Division of labour was observed. Work wrapped up quickly and I was almost generous in commending them on their professionalism when I discovered pee all over the toilet seat.

Thursday, November 6, 2008

Seriously, how difficult can this job be? :D


A celebrity VIP branding company needs models to accompany a range of celebrities and high profile individuals that they represent on vacations and trips/tours of various sorts. The VIP company deals specifically with anything to do with luxury and extravagance, and is the number one choice by celebrities for putting together their holiday packages.

You will be required to accompany the celebrity clients on yachts, private jets, limos, parties (might be travelling on helicopter for a day to attend exclusive parties in Miami), sporting events (golf, watersports), etc. Other job requirements might be sun-bathing on a private white beach or making each other cocktails at the pool-side bar.

You must be extremely sociable, enthusiastic, outgoing, intelligent (not just a pretty face!), body perfect, no less than 5’5, well-mannered and well-spoken, a great dancer, over 18, have a valid, up to date passport! They want girls with personalities, who the celebrities can be friends with and enjoy their time with. You should not be a celebrity obsessed ‘hanger-on’ but must appear trendy, chic and sophisticated.


The job is very much like hostessing and promo work, except that you will be paid a daily rate to be on holiday as well as have all your expenses covered. There will be absolutely NO ADULT work or nudity involved and your safety there will be secured! You will be accompanied by a team of individuals, including an entourage of lawyers who will be there with you at all times and a booker from the agency. These are all respectable celebrities.

The job pays a minimum of £150-350 for your daily rate. However please remember that the client will be paying for all travel, accommodation, food and all other expenses whilst you are abroad, so this is a fee on top of your glamorous holiday! Please bear that in mind. You will also be abroad for anywhere up to 14 days per vacation/trip.

All you need you to do there is have lots of fun, look good, party and make sure the guests are having the best holiday of their lives!!

The next job is for a celebrity client (details of who this is will be given to you if you are selected for the job) who is going on vacation to the Bahamas and they want to be seen and photographed surrounded by a bevy of beautiful women.

A preliminary casting is taking place at our offices on FRIDAY 7th NOVEMBER 2008 (TOMORROW), and if selected you will attend a casting the following day, on SATURDAY 8th NOVEMBER 2008 for the VIP Company in central London.

PRODUCTION END DATE:January 31, 2008

Wednesday, September 10, 2008

Why are Malaysians still reading The Secret?

Item number 5 under the non-fiction list is a surprise.

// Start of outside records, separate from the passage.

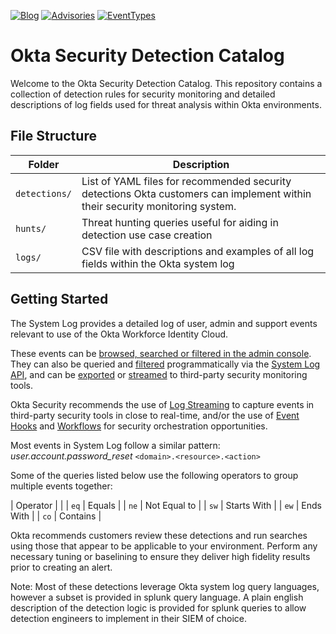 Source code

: [![Blog](https://img.shields.io/badge/blog-okta_security-blue)][secblog]
[![Advisories](https://img.shields.io/badge/advisories-okta_security_advisories-blue)][advisories]
[![EventTypes](https://img.shields.io/badge/docs-okta_event_types-blue)][eventtypes]

# Okta Security Detection Catalog
Welcome to the Okta Security Detection Catalog. This repository contains a collection of detection rules for security monitoring and detailed descriptions of log fields used for threat analysis within Okta environments. 

## File Structure
| Folder | Description |
| ------------- | ------------- |
| `detections/`  | List of YAML files for recommended security detections Okta customers can implement within their security monitoring system.   |
| `hunts/`  | Threat hunting queries useful for aiding in detection use case creation  |
| `logs/`  | CSV file with descriptions and examples of all log fields within the Okta system log  |

## Getting Started
The System Log provides a detailed log of user, admin and support events relevant to use of the Okta Workforce Identity Cloud.

These events can be [browsed, searched or filtered in the admin console](https://help.okta.com/en-us/content/topics/reports/syslog-filters.htm). They can also be queried and [filtered](https://developer.okta.com/docs/reference/api/system-log/#filtering-results) programmatically via the [System Log API](https://developer.okta.com/docs/reference/api/system-log/), and can be [exported](https://support.okta.com/help/s/article/Exporting-Okta-Log-Data?language=en_US) or [streamed](https://help.okta.com/en/prod/Content/Topics/Reports/log-streaming/about-log-streams.htm) to third-party security monitoring tools. 

Okta Security recommends the use of [Log Streaming](https://help.okta.com/en-us/Content/Topics/Reports/log-streaming/about-log-streams.htm) to capture events in third-party security tools in close to real-time, and/or the use of [Event Hooks](https://developer.okta.com/docs/concepts/event-hooks/) and [Workflows](https://www.okta.com/platform/workflows/) for security orchestration opportunities.

Most events in System Log follow a similar pattern:
*user.account.password_reset*
`<domain>.<resource>.<action>`


Some of the queries listed below use the following operators to group multiple events together:

| Operator |  |
| `eq` | Equals |
| `ne` | Not Equal to | 
| `sw` | Starts With |
| `ew` | Ends With | 
| `co` | Contains |

Okta recommends customers review these detections and run searches using those that appear to be applicable to your environment. Perform any necessary tuning or baselining to ensure they deliver high fidelity results prior to creating an alert. 

Note: Most of these detections leverage Okta system log query languages, however a subset is provided in splunk query language. A plain english description of the detection logic is provided for splunk queries to allow detection engineers to implement in their SIEM of choice.

[secblog]: https://sec.okta.com/articles
[advisories]: https://trust.okta.com/security-advisories/
[eventtypes]: https://developer.okta.com/docs/reference/api/event-types/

Thursday, September 4, 2008

On carrying heavy cameras

Me: I'm afraid I might develop CTS, joint arthritis or something.
Friend: I've never heard of people developing arthritis because of the camera :P
Me: We're the new generation.

Saturday, August 16, 2008

Conversation with mom

Mom: You should drop in a preserved sour plum the next time you have herbal tea.
Me: I'm lazy and I forget.
Mom: But you should! It will make the tea potent.

I pause for a while, actually considering suggesting if any scientific research has been done on this.

Me: I doubt the tea will provide any form of hay fever relief. Can we please talk about something else?

ps. This is the umpteenth time the topic of the magical properties of preserved sour plum was brought up. =.=

Friday, May 16, 2008

What do you do when you're stuck in the middle?

I was at an event and came across two stylish women carrying identical handbags - the Jimmy Choo Riki. They eventually found themselves seated several seats away from each other, with me sandwiched in between. They gave each a once over and were mortified. The situation was intense. Half expecting them to start clawing, I considered suggesting a coin toss. Before I could put my thoughts into action, I was called away by the Husband.

Let's face it. Silly as it sounds, this situation is a common theme among women all over the world. I dread when the situation is presented to me. I pray for sufficient confidence to emerge as the winner in a pointless feud.

Monday, May 12, 2008


Some would use the "Whole Wide World" expression in the context of "beyond compare". This author believes that past experience(s) is essential to make this comparison valid.